Sandy Ahn and Sabrina Corlette from the Center on Health Insurance Reforms at Georgetown University released a paper through the Urban Institute Research Hub analyzing the findings of state laws that lower consumers’ financial barriers to key health care services, primarily through regulation of health plan benefit design in the individual and small-group insurance markets. The research included a survey of laws and policies in all 50 states and D.C., and in-depth interviews of stakeholders in four states with such policies.

Findings

Six states and D.C. have policies aimed at lowering cost-sharing for key health care services in the individual and small-group markets through state-prescribed standardized plan designs: California, Connecticut, D.C. (only individual market), Massachusetts, New York, Oregon and Vermont. In most states, standardized benefit plans include requirements that insurers cover the following services before consumers must meet a deductible: doctor’s visits for non-preventive primary care, specialty care, mental health and substance use disorder (MH/SUD), urgent care and generic prescription drugs. Through stakeholder interviews, researchers found that these policies requiring standardized plans:

  • were designed to create value for consumers by making high-value health care services more accessible and affordable, although data to assess the impact of pre-deductible coverage is not yet available;
  • were developed and implemented in an open process with stakeholder input; and
  • are challenging to develop within federal limits related to benefit design.

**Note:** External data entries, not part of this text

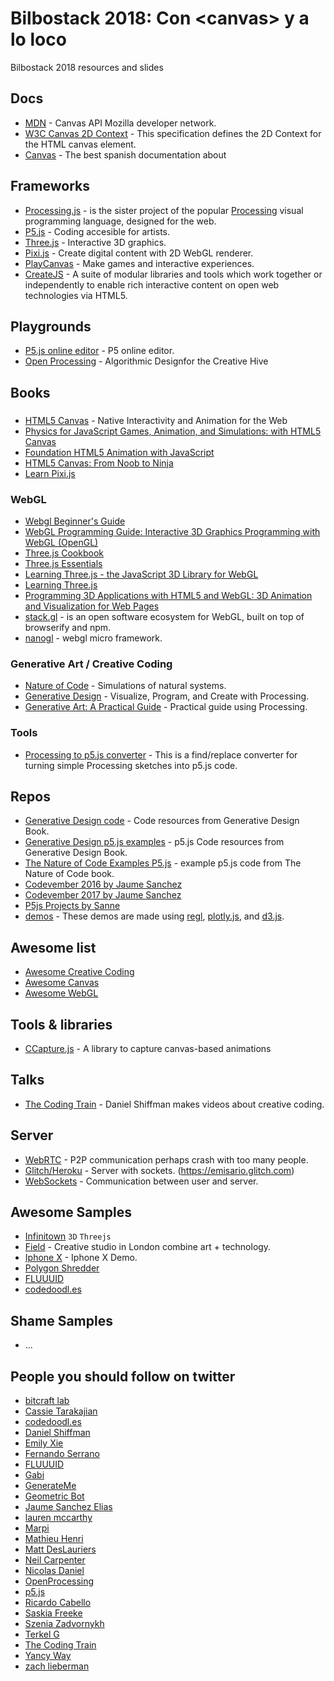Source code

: # Bilbostack 2018: Con &lt;canvas> y a lo loco
Bilbostack 2018 resources and slides

## Docs

- [MDN](https://developer.mozilla.org/en-US/docs/Web/API/Canvas_API/) - Canvas API Mozilla developer network.
- [W3C Canvas 2D Context](https://w3c.github.io/2dcontext/) - This specification defines the 2D Context for the HTML canvas element.
- [Canvas](http://w3.unpocodetodo.info/canvas/introduccion.php) - The best spanish documentation about <canvas>

## Frameworks

- [Processing.js](http://processingjs.org/) - is the sister project of the popular [Processing](https://processing.org/) visual programming language, designed for the web.
- [P5.js](https://p5js.org/) - Coding accesible for artists.
- [Three.js](https://threejs.org/) - Interactive 3D graphics.
- [Pixi.js](http://www.pixijs.com/) - Create digital content with 2D WebGL renderer.
- [PlayCanvas](https://playcanvas.com/) - Make games and interactive experiences.
- [CreateJS](https://createjs.com/) - A suite of modular libraries and tools which work together or independently to enable rich interactive content on open web technologies via HTML5.

## Playgrounds

- [P5.js online editor](http://alpha.editor.p5js.org/) - P5 online editor.
- [Open Processing](https://www.openprocessing.org/) - Algorithmic Designfor the Creative Hive

## Books

### <canvas>
- [HTML5 Canvas](https://www.amazon.es/HTML5-Canvas-Steve-Fulton/dp/1449334989/ref=sr_1_1) - Native Interactivity and Animation for the Web
- [Physics for JavaScript Games, Animation, and Simulations: with HTML5 Canvas](https://www.amazon.es/Physics-JavaScript-Games-Animation-Simulations/dp/1430263377/ref=tmm_pap_swatch_0)
- [Foundation HTML5 Animation with JavaScript](https://www.apress.com/us/book/9781430236658)
- [HTML5 Canvas: From Noob to Ninja](https://www.amazon.es/HTML5-Canvas-Noob-Ninja-English-ebook/dp/B01DCPPO32/ref=sr_1_5)
- [Learn Pixi.js](https://www.amazon.es/Learn-Pixi-js-Rex-van-Spuy/dp/1484210956/ref=tmm_pap_swatch_0)

### WebGL
- [Webgl Beginner's Guide](https://www.amazon.es/Webgl-Beginners-Guide-Diego-Cantor/dp/184969172X/ref=tmm_pap_swatch_0)
- [WebGL Programming Guide: Interactive 3D Graphics Programming with WebGL (OpenGL)](https://www.amazon.es/WebGL-Programming-Guide-Interactive-Graphics/dp/0321902920/ref=tmm_pap_swatch_0)
- [Three.js Cookbook](https://www.amazon.es/Three-js-Cookbook-Jos-Dirksen/dp/1783981180/ref=tmm_pap_swatch_0)
- [Three.js Essentials](https://www.amazon.es/Three-js-Essentials-Jos-Dirksen/dp/9351107167/ref=tmm_pap_swatch_0)
- [Learning Three.js - the JavaScript 3D Library for WebGL](https://www.amazon.es/Learning-Three-js-JavaScript-Library-Second/dp/1784392219/ref=tmm_pap_swatch_0)
- [Learning Three.js](http://learningthreejs.com/)
- [Programming 3D Applications with HTML5 and WebGL: 3D Animation and Visualization for Web Pages](https://www.amazon.es/Programming-Applications-HTML5-WebGL-Visualization/dp/1449362966/ref=sr_1_2)
- [stack.gl](http://stack.gl/) - is an open software ecosystem for WebGL, built on top of browserify and npm.
- [nanogl](http://plepers.github.io/nanogl/) - webgl micro framework.

### Generative Art / Creative Coding

- [Nature of Code](http://natureofcode.com/) - Simulations of natural systems.
- [Generative Design](http://www.generative-gestaltung.de/) - Visualize, Program, and Create with Processing.
- [Generative Art: A Practical Guide](http://zenbullets.com/book.php) - Practical guide using Processing.

### Tools

- [Processing to p5.js converter](http://faculty.purchase.edu/joseph.mckay/p5jsconverter.html) - This is a find/replace converter for turning simple Processing sketches into p5.js code.

## Repos

- [Generative Design code](https://github.com/generative-design/) - Code resources from Generative Design Book.
- [Generative Design p5.js examples](https://github.com/generative-design/Code-Package-p5.js) - p5.js Code resources from Generative Design Book.
- [The Nature of Code Examples P5.js](https://github.com/shiffman/The-Nature-of-Code-Examples-p5.js) - example p5.js code from The Nature of Code book.
- [Codevember 2016 by Jaume Sanchez](https://github.com/spite/codevember-2016)
- [Codevember 2017 by Jaume Sanchez](https://github.com/spite/codevember-2017)
- [P5js Projects by Sanne](https://github.com/sannek/p5_projects)
- [demos](https://github.com/rreusser/demos) - These demos are made using [regl](https://github.com/regl-project/regl), [plotly.js](https://github.com/plotly/plotly.js), and [d3.js](https://d3js.org/).

## Awesome list

- [Awesome Creative Coding](https://github.com/terkelg/awesome-creative-coding)
- [Awesome Canvas](https://github.com/raphamorim/awesome-canvas)
- [Awesome WebGL](https://github.com/sjfricke/awesome-webgl)

## Tools & libraries

- [CCapture.js](https://github.com/spite/ccapture.js) - A library to capture canvas-based animations

## Talks
- [The Coding Train](https://www.youtube.com/user/shiffman) - Daniel Shiffman makes videos about creative coding.

## Server
- [WebRTC](https://webrtc.org/) - P2P communication perhaps crash with too many people.
- [Glitch/Heroku](https://glitch.com) - Server with sockets. (https://emisario.glitch.com)
- [WebSockets](https://developer.mozilla.org/es/docs/WebSockets-840092-dup) - Communication between user and server.

## Awesome Samples
- [Infinitown](http://demos.littleworkshop.fr/infinitown) `3D` `Threejs`
- [Field](https://www.field.io/) - Creative studio in London combine art + technology.
- [Iphone X](https://www.apple.com/es/iphone-x/) - Iphone X Demo.
- [Polygon Shredder](https://www.clicktorelease.com/code/polygon-shredder/)
- [FLUUUID](http://fluuu.id/)
- [codedoodl.es](http://codedoodl.es/)

## Shame Samples

- ...

## People you should follow on twitter

- [bitcraft lab](https://twitter.com/bitcraftlab)
- [Cassie Tarakajian](https://twitter.com/hellothisiscass)
- [codedoodl.es](https://twitter.com/codedoodl_es)
- [Daniel Shiffman](https://twitter.com/shiffman)
- [Emily Xie](https://twitter.com/emilyxxie)
- [Fernando Serrano](https://twitter.com/fernandojsg)
- [FLUUUID](https://twitter.com/fluuuid)
- [Gabi](https://twitter.com/w3unpocodetodo)
- [GenerateMe](https://twitter.com/generateme_blog)
- [Geometric Bot](https://twitter.com/GeometricBot)
- [Jaume Sanchez Elias](https://twitter.com/thespite)
- [lauren mccarthy](https://twitter.com/laurmccarthy)
- [Marpi](https://twitter.com/marpi_)
- [Mathieu Henri](https://twitter.com/p01)
- [Matt DesLauriers](https://twitter.com/mattdesl)
- [Neil Carpenter](https://twitter.com/NeilCarpenter)
- [Nicolas Daniel](https://twitter.com/nicolasdnl)
- [OpenProcessing](https://twitter.com/openprocessing)
- [p5.js](https://twitter.com/p5xjs)
- [Ricardo Cabello](https://twitter.com/mrdoob)
- [Saskia Freeke](https://twitter.com/sasj_nl)
- [Szenia Zadvornykh](https://twitter.com/zadvorsky)
- [Terkel G](https://twitter.com/terkelg)
- [The Coding Train](https://twitter.com/thecodingtrain)
- [Yancy Way](https://twitter.com/yancyway)
- [zach lieberman](https://twitter.com/zachlieberman)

Implications for Policy and Practice

Some federal proposals to repeal and replace the Affordable Care Act are likely to result in more consumers purchasing high deductible health plans. State and federal policymakers can learn from the experiences of the six states and D.C. that enacted policies to minimize the deductible as a financial barrier to needed care. Policymakers may wish to consider requiring coverage of certain services pre-deductible or establishing cost-sharing limits for specific services in order to improve consumers’ access to necessary care.